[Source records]
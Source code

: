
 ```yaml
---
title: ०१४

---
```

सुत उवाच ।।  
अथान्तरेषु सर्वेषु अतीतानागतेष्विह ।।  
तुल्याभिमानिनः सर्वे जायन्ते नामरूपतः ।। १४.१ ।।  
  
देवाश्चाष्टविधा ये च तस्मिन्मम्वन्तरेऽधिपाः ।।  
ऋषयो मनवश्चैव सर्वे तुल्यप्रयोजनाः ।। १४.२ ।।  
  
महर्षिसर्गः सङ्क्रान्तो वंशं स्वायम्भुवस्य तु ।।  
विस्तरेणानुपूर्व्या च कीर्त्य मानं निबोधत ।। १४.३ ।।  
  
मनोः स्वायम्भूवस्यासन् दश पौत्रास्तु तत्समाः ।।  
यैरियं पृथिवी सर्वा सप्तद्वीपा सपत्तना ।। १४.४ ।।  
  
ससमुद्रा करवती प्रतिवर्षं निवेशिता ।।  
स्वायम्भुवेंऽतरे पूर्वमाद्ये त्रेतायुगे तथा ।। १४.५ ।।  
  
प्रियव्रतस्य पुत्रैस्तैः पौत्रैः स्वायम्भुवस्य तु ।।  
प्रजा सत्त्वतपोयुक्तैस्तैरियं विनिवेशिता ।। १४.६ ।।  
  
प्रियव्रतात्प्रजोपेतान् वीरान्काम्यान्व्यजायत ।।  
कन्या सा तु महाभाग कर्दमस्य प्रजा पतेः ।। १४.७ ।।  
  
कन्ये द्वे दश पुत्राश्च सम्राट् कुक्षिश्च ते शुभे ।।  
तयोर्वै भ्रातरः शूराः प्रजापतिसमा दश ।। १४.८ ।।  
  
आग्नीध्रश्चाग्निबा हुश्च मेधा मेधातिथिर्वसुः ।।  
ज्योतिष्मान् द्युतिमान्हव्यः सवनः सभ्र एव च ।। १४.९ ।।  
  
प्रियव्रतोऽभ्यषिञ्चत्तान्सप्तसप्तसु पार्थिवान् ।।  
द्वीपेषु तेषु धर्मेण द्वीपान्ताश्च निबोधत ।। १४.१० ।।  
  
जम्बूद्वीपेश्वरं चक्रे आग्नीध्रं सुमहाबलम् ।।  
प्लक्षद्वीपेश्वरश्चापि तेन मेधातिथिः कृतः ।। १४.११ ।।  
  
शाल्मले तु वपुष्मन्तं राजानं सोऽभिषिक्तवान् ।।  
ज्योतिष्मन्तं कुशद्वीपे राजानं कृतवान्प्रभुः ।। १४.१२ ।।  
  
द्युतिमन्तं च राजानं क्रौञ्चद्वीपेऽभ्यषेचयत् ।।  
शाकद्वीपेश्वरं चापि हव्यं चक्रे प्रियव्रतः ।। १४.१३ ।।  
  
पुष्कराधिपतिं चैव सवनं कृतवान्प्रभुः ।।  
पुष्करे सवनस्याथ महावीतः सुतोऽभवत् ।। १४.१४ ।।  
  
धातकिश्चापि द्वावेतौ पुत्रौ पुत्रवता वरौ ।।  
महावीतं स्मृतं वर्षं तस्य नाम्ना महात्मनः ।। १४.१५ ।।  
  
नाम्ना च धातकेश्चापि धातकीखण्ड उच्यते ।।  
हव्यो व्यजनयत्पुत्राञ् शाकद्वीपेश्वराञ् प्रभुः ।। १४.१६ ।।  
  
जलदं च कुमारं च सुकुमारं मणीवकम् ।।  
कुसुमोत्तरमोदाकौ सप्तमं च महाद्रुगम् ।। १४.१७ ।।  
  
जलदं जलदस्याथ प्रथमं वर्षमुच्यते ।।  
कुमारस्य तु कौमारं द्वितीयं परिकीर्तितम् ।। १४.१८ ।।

Work instructions: Restate word for word the lines of the data above, starting at the line containing "द्वीपेषु तेषु धर्मेण" and ending at the line containing "हव्यो व्यजनयत्पुत्राञ् शाकद्वीपेश्वराञ्", both included, and nothing more.

Result for this exercise:
द्वीपेषु तेषु धर्मेण द्वीपान्ताश्च निबोधत ।। १४.१० ।।  
  
जम्बूद्वीपेश्वरं चक्रे आग्नीध्रं सुमहाबलम् ।।  
प्लक्षद्वीपेश्वरश्चापि तेन मेधातिथिः कृतः ।। १४.११ ।।  
  
शाल्मले तु वपुष्मन्तं राजानं सोऽभिषिक्तवान् ।।  
ज्योतिष्मन्तं कुशद्वीपे राजानं कृतवान्प्रभुः ।। १४.१२ ।।  
  
द्युतिमन्तं च राजानं क्रौञ्चद्वीपेऽभ्यषेचयत् ।।  
शाकद्वीपेश्वरं चापि हव्यं चक्रे प्रियव्रतः ।। १४.१३ ।।  
  
पुष्कराधिपतिं चैव सवनं कृतवान्प्रभुः ।।  
पुष्करे सवनस्याथ महावीतः सुतोऽभवत् ।। १४.१४ ।।  
  
धातकिश्चापि द्वावेतौ पुत्रौ पुत्रवता वरौ ।।  
महावीतं स्मृतं वर्षं तस्य नाम्ना महात्मनः ।। १४.१५ ।।  
  
नाम्ना च धातकेश्चापि धातकीखण्ड उच्यते ।।  
हव्यो व्यजनयत्पुत्राञ् शाकद्वीपेश्वराञ् प्रभुः ।। १४.१६ ।।  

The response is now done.